**Task instructions**
Go through the data line by line from the top, retyping each exactly, and end with the line that contains "Multiplayer game where".

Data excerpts
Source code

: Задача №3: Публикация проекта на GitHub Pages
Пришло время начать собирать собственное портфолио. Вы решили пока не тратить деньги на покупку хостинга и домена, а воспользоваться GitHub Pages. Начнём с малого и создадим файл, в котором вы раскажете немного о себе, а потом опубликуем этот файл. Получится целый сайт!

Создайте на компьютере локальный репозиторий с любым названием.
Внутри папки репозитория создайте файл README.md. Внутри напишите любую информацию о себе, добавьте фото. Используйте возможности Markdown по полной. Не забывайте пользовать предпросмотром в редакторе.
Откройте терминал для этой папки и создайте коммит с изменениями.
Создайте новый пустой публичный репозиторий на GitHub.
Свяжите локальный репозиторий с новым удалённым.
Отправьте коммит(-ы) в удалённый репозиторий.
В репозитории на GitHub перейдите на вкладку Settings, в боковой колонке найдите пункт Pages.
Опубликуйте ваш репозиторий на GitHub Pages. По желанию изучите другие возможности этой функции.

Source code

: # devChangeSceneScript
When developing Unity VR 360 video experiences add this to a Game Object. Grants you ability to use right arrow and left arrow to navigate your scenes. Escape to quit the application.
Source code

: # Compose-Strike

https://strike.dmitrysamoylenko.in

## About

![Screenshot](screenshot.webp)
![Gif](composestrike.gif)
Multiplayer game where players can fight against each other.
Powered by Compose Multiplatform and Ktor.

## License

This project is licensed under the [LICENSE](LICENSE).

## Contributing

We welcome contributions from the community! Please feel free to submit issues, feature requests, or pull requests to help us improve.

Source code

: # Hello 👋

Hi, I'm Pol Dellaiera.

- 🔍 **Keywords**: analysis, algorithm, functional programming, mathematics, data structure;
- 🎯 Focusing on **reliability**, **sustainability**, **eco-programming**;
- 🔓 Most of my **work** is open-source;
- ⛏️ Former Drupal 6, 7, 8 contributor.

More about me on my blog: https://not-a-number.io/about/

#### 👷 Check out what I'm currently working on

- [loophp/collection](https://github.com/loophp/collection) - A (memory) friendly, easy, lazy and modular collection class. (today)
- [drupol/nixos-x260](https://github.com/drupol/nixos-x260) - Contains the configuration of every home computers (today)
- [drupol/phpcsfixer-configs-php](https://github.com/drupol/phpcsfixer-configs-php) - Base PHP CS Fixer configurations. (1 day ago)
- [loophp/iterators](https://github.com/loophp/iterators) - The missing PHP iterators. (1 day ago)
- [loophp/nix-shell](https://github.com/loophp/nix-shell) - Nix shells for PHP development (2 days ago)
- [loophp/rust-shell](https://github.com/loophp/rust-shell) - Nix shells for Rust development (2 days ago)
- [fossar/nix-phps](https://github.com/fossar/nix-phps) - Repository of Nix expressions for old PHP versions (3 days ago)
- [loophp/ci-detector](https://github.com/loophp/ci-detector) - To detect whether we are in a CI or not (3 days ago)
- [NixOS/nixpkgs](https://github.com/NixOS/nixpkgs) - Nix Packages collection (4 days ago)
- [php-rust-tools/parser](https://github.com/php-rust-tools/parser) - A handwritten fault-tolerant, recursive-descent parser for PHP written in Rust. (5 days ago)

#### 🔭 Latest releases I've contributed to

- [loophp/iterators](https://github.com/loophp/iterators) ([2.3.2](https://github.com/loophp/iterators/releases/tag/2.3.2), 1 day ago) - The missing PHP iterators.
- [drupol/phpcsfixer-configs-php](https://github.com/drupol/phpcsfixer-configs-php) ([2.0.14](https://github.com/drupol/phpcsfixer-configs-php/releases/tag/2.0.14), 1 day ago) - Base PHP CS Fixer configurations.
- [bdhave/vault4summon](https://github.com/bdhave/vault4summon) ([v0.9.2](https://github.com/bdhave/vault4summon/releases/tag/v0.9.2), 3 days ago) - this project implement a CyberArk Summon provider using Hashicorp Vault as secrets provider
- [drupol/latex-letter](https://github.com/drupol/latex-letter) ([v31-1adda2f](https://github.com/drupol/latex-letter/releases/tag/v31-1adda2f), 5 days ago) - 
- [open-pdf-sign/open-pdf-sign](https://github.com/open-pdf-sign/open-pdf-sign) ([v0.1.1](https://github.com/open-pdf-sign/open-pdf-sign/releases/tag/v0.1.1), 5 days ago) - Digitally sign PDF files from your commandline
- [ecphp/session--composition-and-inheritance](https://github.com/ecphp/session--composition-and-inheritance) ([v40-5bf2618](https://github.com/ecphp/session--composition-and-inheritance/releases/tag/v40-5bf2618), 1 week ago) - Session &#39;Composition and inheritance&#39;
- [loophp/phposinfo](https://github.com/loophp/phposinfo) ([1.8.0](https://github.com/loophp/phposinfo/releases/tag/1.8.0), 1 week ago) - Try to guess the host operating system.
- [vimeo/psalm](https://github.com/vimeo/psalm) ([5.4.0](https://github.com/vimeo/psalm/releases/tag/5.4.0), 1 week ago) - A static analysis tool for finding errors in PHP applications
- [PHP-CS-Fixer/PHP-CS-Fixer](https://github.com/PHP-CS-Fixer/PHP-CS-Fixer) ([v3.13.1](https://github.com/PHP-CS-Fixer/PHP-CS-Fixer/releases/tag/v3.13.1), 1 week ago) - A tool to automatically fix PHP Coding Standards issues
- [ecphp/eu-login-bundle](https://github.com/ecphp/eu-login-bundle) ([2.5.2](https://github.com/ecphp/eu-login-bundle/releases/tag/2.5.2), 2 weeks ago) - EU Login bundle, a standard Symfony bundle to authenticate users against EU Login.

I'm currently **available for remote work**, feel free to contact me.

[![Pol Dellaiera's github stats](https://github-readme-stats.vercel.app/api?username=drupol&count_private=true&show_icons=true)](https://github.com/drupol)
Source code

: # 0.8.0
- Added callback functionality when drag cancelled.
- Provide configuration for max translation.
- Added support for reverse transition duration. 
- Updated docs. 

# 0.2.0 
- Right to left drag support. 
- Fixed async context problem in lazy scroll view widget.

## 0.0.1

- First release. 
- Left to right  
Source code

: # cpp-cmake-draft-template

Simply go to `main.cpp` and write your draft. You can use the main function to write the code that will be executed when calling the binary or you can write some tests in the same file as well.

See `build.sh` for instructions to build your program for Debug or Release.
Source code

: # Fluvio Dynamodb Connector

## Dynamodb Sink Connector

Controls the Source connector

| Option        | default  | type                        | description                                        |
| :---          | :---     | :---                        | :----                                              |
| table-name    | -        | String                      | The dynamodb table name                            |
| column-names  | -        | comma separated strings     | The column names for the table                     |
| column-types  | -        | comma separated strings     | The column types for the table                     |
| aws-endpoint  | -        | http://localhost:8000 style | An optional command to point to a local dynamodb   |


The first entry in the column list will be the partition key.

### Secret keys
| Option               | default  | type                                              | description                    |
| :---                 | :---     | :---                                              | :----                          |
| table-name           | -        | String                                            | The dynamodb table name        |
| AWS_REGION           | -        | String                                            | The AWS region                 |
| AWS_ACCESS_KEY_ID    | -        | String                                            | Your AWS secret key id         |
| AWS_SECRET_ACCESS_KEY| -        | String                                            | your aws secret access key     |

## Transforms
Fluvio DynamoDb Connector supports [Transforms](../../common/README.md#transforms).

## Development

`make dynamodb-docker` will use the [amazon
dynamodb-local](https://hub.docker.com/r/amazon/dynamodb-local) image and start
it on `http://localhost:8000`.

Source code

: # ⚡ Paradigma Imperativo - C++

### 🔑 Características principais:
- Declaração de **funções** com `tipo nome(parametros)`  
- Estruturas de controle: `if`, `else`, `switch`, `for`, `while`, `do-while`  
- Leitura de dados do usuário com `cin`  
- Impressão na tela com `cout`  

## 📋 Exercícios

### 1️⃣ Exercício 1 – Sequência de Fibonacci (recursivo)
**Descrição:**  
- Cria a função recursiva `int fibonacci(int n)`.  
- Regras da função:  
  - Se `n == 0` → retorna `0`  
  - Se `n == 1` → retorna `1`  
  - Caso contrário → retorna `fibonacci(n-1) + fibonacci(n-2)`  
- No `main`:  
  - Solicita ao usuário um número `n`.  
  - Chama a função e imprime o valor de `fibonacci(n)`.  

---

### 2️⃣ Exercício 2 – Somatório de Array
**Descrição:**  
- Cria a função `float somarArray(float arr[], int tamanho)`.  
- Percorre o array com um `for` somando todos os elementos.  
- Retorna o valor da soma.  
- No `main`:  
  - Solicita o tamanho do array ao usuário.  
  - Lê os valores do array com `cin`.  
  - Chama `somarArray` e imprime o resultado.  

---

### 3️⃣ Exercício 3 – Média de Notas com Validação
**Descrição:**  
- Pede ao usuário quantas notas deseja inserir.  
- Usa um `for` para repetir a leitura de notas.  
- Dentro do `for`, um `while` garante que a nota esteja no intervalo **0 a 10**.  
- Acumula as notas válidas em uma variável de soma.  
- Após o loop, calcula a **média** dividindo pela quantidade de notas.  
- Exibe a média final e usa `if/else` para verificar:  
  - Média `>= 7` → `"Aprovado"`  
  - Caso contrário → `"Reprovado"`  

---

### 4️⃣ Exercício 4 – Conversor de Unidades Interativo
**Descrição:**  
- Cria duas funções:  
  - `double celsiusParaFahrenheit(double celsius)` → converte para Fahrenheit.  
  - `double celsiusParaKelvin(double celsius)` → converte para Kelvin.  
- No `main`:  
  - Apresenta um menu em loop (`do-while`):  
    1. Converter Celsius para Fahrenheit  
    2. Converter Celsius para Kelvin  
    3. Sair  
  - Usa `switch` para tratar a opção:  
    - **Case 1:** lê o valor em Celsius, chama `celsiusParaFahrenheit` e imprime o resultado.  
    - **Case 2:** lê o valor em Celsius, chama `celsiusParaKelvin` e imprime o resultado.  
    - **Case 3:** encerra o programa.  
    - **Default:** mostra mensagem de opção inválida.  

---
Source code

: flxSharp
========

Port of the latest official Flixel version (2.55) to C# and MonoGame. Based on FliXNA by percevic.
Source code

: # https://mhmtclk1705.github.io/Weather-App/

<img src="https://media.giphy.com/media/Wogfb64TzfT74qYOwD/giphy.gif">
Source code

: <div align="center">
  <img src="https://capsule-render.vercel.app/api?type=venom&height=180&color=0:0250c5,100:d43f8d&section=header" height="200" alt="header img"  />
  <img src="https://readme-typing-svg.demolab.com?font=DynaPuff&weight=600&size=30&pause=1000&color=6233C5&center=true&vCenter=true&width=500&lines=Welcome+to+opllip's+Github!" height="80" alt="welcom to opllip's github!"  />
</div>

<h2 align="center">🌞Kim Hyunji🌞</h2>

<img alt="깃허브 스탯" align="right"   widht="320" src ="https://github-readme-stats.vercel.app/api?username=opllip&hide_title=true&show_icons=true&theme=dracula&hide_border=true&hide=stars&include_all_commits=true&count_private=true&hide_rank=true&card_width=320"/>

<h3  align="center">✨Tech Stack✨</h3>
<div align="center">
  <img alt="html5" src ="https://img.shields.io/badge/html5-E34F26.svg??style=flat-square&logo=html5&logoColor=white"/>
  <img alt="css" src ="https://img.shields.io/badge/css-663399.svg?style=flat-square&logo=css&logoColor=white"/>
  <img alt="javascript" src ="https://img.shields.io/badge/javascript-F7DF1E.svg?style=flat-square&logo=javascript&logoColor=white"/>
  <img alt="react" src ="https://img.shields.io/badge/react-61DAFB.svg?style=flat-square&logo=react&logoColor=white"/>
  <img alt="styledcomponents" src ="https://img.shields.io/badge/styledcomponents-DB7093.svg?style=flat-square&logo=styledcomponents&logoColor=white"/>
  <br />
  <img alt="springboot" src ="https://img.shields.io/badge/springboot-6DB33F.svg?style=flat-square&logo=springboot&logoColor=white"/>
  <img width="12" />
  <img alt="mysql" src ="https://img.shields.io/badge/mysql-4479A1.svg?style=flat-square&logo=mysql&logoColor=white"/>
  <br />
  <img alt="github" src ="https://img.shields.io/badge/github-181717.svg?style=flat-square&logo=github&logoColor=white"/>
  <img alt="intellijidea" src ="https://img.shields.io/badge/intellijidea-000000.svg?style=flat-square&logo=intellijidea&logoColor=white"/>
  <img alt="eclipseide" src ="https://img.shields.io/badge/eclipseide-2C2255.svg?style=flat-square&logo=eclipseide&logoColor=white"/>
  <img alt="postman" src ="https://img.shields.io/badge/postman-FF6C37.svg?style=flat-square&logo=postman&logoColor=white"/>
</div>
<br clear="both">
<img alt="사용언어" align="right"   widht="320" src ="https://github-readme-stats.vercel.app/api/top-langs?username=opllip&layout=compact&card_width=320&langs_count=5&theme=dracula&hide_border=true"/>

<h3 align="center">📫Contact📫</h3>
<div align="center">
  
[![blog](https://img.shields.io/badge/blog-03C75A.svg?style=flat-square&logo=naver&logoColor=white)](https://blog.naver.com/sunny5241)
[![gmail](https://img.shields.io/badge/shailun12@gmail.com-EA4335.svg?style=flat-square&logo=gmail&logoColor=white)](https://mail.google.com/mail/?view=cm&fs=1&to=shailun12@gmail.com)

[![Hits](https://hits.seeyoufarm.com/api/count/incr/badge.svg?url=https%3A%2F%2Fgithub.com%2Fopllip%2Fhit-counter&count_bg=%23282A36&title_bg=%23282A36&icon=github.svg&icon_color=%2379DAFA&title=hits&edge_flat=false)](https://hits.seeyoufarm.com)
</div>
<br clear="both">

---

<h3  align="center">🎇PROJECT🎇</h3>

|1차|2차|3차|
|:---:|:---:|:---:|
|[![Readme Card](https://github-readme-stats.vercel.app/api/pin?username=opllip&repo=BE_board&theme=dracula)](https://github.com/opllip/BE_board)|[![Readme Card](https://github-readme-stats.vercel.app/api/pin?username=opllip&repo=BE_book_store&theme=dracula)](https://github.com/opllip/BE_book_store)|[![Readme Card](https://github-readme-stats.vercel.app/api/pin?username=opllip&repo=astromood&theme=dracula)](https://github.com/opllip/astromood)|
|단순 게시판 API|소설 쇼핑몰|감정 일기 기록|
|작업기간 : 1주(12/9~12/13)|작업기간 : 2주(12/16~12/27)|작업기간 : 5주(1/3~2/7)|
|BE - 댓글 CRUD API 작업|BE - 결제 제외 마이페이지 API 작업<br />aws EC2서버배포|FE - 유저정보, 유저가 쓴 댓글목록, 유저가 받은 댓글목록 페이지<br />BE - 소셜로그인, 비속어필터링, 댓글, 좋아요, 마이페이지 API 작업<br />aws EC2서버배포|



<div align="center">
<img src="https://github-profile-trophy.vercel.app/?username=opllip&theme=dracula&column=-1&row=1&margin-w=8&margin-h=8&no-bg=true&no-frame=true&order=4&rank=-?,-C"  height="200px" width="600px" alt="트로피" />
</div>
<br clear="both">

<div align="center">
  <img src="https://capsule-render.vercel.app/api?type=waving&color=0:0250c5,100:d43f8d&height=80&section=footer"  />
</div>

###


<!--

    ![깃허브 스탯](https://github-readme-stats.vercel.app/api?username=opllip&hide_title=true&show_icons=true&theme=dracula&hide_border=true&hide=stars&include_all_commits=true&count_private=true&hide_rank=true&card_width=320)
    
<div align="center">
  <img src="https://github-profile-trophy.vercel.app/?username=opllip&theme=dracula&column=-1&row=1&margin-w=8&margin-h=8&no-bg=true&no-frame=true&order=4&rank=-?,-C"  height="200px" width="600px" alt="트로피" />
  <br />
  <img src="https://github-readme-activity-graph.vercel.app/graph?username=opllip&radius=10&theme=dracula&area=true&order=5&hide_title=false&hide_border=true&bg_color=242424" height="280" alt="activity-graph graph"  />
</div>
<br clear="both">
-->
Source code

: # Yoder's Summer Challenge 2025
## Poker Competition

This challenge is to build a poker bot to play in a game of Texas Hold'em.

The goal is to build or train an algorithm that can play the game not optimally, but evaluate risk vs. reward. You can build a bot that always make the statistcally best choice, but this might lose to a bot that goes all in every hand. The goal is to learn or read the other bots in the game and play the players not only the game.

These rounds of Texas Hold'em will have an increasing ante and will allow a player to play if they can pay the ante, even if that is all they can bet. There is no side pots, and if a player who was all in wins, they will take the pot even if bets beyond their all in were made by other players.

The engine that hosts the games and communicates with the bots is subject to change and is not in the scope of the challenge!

**Solution**
Source code

: Задача №3: Публикация проекта на GitHub Pages
Пришло время начать собирать собственное портфолио. Вы решили пока не тратить деньги на покупку хостинга и домена, а воспользоваться GitHub Pages. Начнём с малого и создадим файл, в котором вы раскажете немного о себе, а потом опубликуем этот файл. Получится целый сайт!

Создайте на компьютере локальный репозиторий с любым названием.
Внутри папки репозитория создайте файл README.md. Внутри напишите любую информацию о себе, добавьте фото. Используйте возможности Markdown по полной. Не забывайте пользовать предпросмотром в редакторе.
Откройте терминал для этой папки и создайте коммит с изменениями.
Создайте новый пустой публичный репозиторий на GitHub.
Свяжите локальный репозиторий с новым удалённым.
Отправьте коммит(-ы) в удалённый репозиторий.
В репозитории на GitHub перейдите на вкладку Settings, в боковой колонке найдите пункт Pages.
Опубликуйте ваш репозиторий на GitHub Pages. По желанию изучите другие возможности этой функции.

Source code

: # devChangeSceneScript
When developing Unity VR 360 video experiences add this to a Game Object. Grants you ability to use right arrow and left arrow to navigate your scenes. Escape to quit the application.
Source code

: # Compose-Strike

https://strike.dmitrysamoylenko.in

## About

![Screenshot](screenshot.webp)
![Gif](composestrike.gif)
Multiplayer game where players can fight against each other.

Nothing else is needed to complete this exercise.